"Remember," growled Jar-hidda, "if I don't bow, just bow, if I bow, you kneel, if I kneel—."

"I prostrate myself on the ground."

Jar-hidda clicked. It was difficult if it was affirmation or just annoyance. He was calm now, fully composed and ready. The last few days he had been a drill instructor, a bundle of nerves ready to snap at any wrong moves.

And wrong moves there were. Jar-hidda had suddenly taken her on a crash course of how she should approach and treat other yautja, something he had hoped would never need to happen; if only she hadn't screwed up. The language barrier didn't help anything, and things would often quickly deteriorate when she misunderstood something he said, did something wrong, and didn't even understand the clarification when she asked for it. It often devolved into a screaming argument between the two in their respective native languages.

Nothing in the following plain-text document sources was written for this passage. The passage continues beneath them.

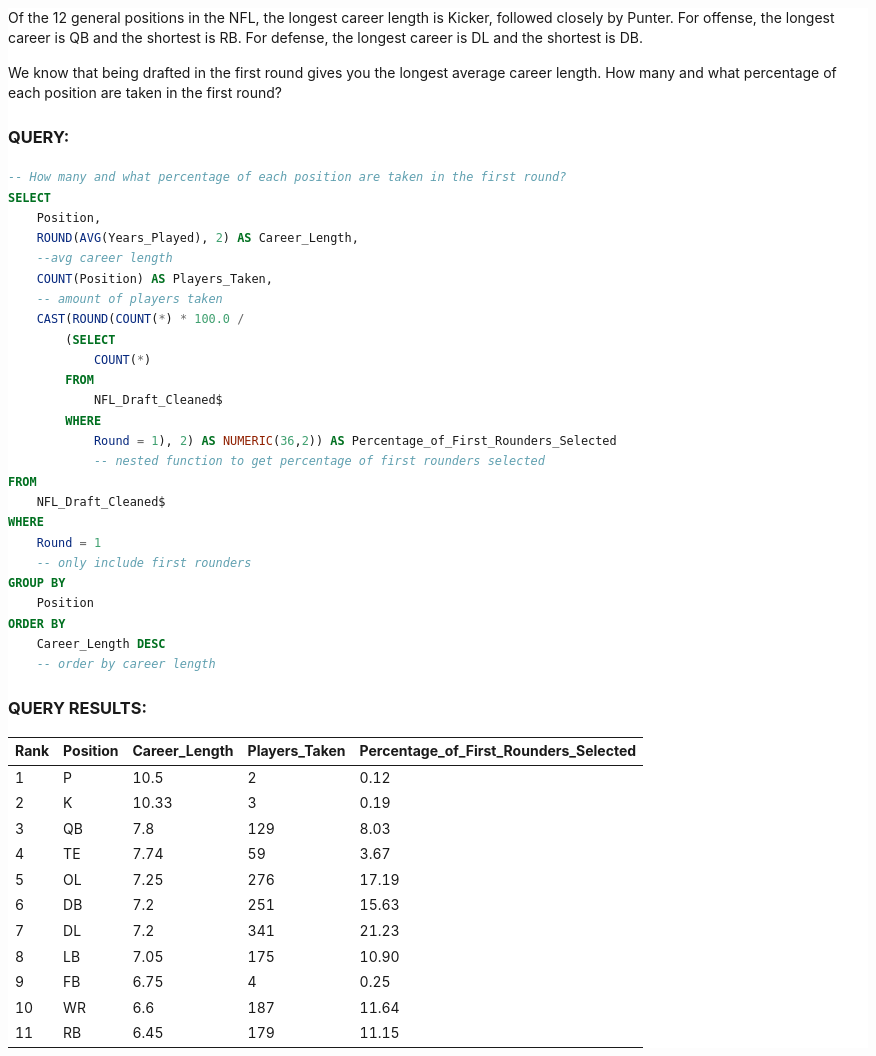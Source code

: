 Of the 12 general positions in the NFL, the longest career length is Kicker, followed closely by Punter. For offense, the longest career is QB and the shortest is RB. For defense, the longest career is DL and the shortest is DB.

We know that being drafted in the first round gives you the longest average career length. How many and what percentage of each position are taken in the first round?

### QUERY:
``` sql
-- How many and what percentage of each position are taken in the first round?
SELECT
	Position,
	ROUND(AVG(Years_Played), 2) AS Career_Length,
	--avg career length
	COUNT(Position) AS Players_Taken,
	-- amount of players taken
	CAST(ROUND(COUNT(*) * 100.0 / 
		(SELECT 
			COUNT(*) 
		FROM 
			NFL_Draft_Cleaned$
		WHERE
			Round = 1), 2) AS NUMERIC(36,2)) AS Percentage_of_First_Rounders_Selected
			-- nested function to get percentage of first rounders selected
FROM
	NFL_Draft_Cleaned$
WHERE
	Round = 1
	-- only include first rounders
GROUP BY
	Position
ORDER BY
	Career_Length DESC
	-- order by career length
```

### QUERY RESULTS:

| Rank | Position | Career_Length | Players_Taken | Percentage_of_First_Rounders_Selected |
|------|----------|---------------|---------------|---------------------------------------|
| 1    | P        | 10.5          | 2             | 0.12                                  |
| 2    | K        | 10.33         | 3             | 0.19                                  |
| 3    | QB       | 7.8           | 129           | 8.03                                  |
| 4    | TE       | 7.74          | 59            | 3.67                                  |
| 5    | OL       | 7.25          | 276           | 17.19                                 |
| 6    | DB       | 7.2           | 251           | 15.63                                 |
| 7    | DL       | 7.2           | 341           | 21.23                                 |
| 8    | LB       | 7.05          | 175           | 10.90                                 |
| 9    | FB       | 6.75          | 4             | 0.25                                  |
| 10   | WR       | 6.6           | 187           | 11.64                                 |
| 11   | RB       | 6.45          | 179           | 11.15                                 |
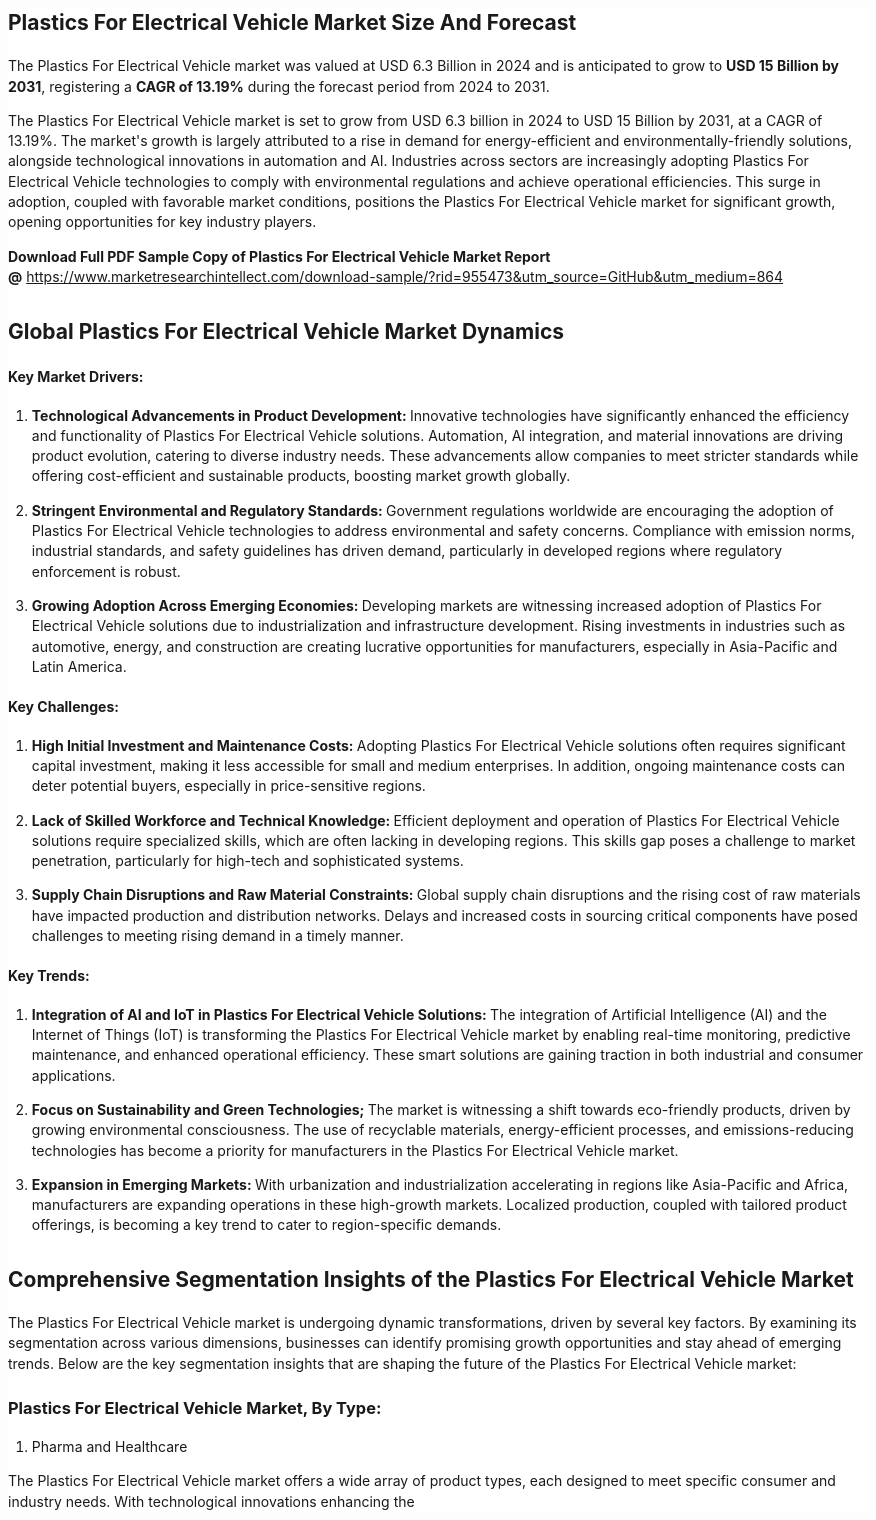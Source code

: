 <h2>Plastics For Electrical Vehicle Market Size And Forecast</h2><p>The Plastics For Electrical Vehicle market was valued at USD 6.3 Billion in 2024 and is anticipated to grow to <strong>USD 15 Billion by 2031</strong>, registering a <strong>CAGR of 13.19%</strong> during the forecast period from 2024 to 2031.</p><p>The Plastics For Electrical Vehicle market is set to grow from USD 6.3 billion in 2024 to USD 15 Billion by 2031, at a CAGR of 13.19%. The market's growth is largely attributed to a rise in demand for energy-efficient and environmentally-friendly solutions, alongside technological innovations in automation and AI. Industries across sectors are increasingly adopting Plastics For Electrical Vehicle technologies to comply with environmental regulations and achieve operational efficiencies. This surge in adoption, coupled with favorable market conditions, positions the Plastics For Electrical Vehicle market for significant growth, opening opportunities for key industry players.</p><p><strong>Download Full PDF Sample Copy of Plastics For Electrical Vehicle Market Report @</strong>&nbsp;<a href="https://www.marketresearchintellect.com/download-sample/?rid=955473&amp;utm_source=GitHub&amp;utm_medium=864">https://www.marketresearchintellect.com/download-sample/?rid=955473&amp;utm_source=GitHub&amp;utm_medium=864</a></p><h2>Global Plastics For Electrical Vehicle Market Dynamics</h2><h4><strong>Key Market Drivers:</strong></h4><ol><li><p><strong>Technological Advancements in Product Development:&nbsp;</strong>Innovative technologies have significantly enhanced the efficiency and functionality of Plastics For Electrical Vehicle solutions. Automation, AI integration, and material innovations are driving product evolution, catering to diverse industry needs. These advancements allow companies to meet stricter standards while offering cost-efficient and sustainable products, boosting market growth globally.</p></li><li><p><strong>Stringent Environmental and Regulatory Standards:&nbsp;</strong>Government regulations worldwide are encouraging the adoption of Plastics For Electrical Vehicle technologies to address environmental and safety concerns. Compliance with emission norms, industrial standards, and safety guidelines has driven demand, particularly in developed regions where regulatory enforcement is robust.</p></li><li><p><strong>Growing Adoption Across Emerging Economies:&nbsp;</strong>Developing markets are witnessing increased adoption of Plastics For Electrical Vehicle solutions due to industrialization and infrastructure development. Rising investments in industries such as automotive, energy, and construction are creating lucrative opportunities for manufacturers, especially in Asia-Pacific and Latin America.</p></li></ol><h4><strong>Key Challenges:</strong></h4><ol><li><p><strong>High Initial Investment and Maintenance Costs:&nbsp;</strong>Adopting Plastics For Electrical Vehicle solutions often requires significant capital investment, making it less accessible for small and medium enterprises. In addition, ongoing maintenance costs can deter potential buyers, especially in price-sensitive regions.</p></li><li><p><strong>Lack of Skilled Workforce and Technical Knowledge:&nbsp;</strong>Efficient deployment and operation of Plastics For Electrical Vehicle solutions require specialized skills, which are often lacking in developing regions. This skills gap poses a challenge to market penetration, particularly for high-tech and sophisticated systems.</p></li><li><p><strong>Supply Chain Disruptions and Raw Material Constraints:&nbsp;</strong>Global supply chain disruptions and the rising cost of raw materials have impacted production and distribution networks. Delays and increased costs in sourcing critical components have posed challenges to meeting rising demand in a timely manner.</p></li></ol><h4><strong>Key Trends:</strong></h4><ol><li><p><strong>Integration of AI and IoT in Plastics For Electrical Vehicle Solutions:&nbsp;</strong>The integration of Artificial Intelligence (AI) and the Internet of Things (IoT) is transforming the Plastics For Electrical Vehicle market by enabling real-time monitoring, predictive maintenance, and enhanced operational efficiency. These smart solutions are gaining traction in both industrial and consumer applications.</p></li><li><p><strong>Focus on Sustainability and Green Technologies;&nbsp;</strong>The market is witnessing a shift towards eco-friendly products, driven by growing environmental consciousness. The use of recyclable materials, energy-efficient processes, and emissions-reducing technologies has become a priority for manufacturers in the Plastics For Electrical Vehicle market.</p></li><li><p><strong>Expansion in Emerging Markets:&nbsp;</strong>With urbanization and industrialization accelerating in regions like Asia-Pacific and Africa, manufacturers are expanding operations in these high-growth markets. Localized production, coupled with tailored product offerings, is becoming a key trend to cater to region-specific demands.</p></li></ol><div class="article-main__content" data-test-id="publishing-text-block"><h2>Comprehensive Segmentation Insights of the Plastics For Electrical Vehicle Market</h2><p>The Plastics For Electrical Vehicle market is undergoing dynamic transformations, driven by several key factors. By examining its segmentation across various dimensions, businesses can identify promising growth opportunities and stay ahead of emerging trends. Below are the key segmentation insights that are shaping the future of the Plastics For Electrical Vehicle market:</p><h3><strong>Plastics For Electrical Vehicle Market, By Type:<br /></strong></h3><ol><li>Pharma and Healthcare</li></ol><p>The Plastics For Electrical Vehicle market offers a wide array of product types, each designed to meet specific consumer and industry needs. With technological innovations enhancing the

Which was something Jar-hidda made sure she understood was something she didn't do to any other yautja. For one, yelling at another yautja would get her head torn from her shoulders, for two, she was to speak in as much of the yautja language as she could, absolutely no English, and lower the tone of her voice if she could. She was to keep her head down and be obedient if she wanted to live.

There were a million of other things that he managed to stuff into her head in the small amount of time. Proper gestures and postures in front of different ranking yautja, how to tell different ranking yautja apart, how to respond to gestures in return, that shaking a fellow's shoulder was different than shoving it, body language, which was something she had already sort-of picked up, and other things that would keep her alive.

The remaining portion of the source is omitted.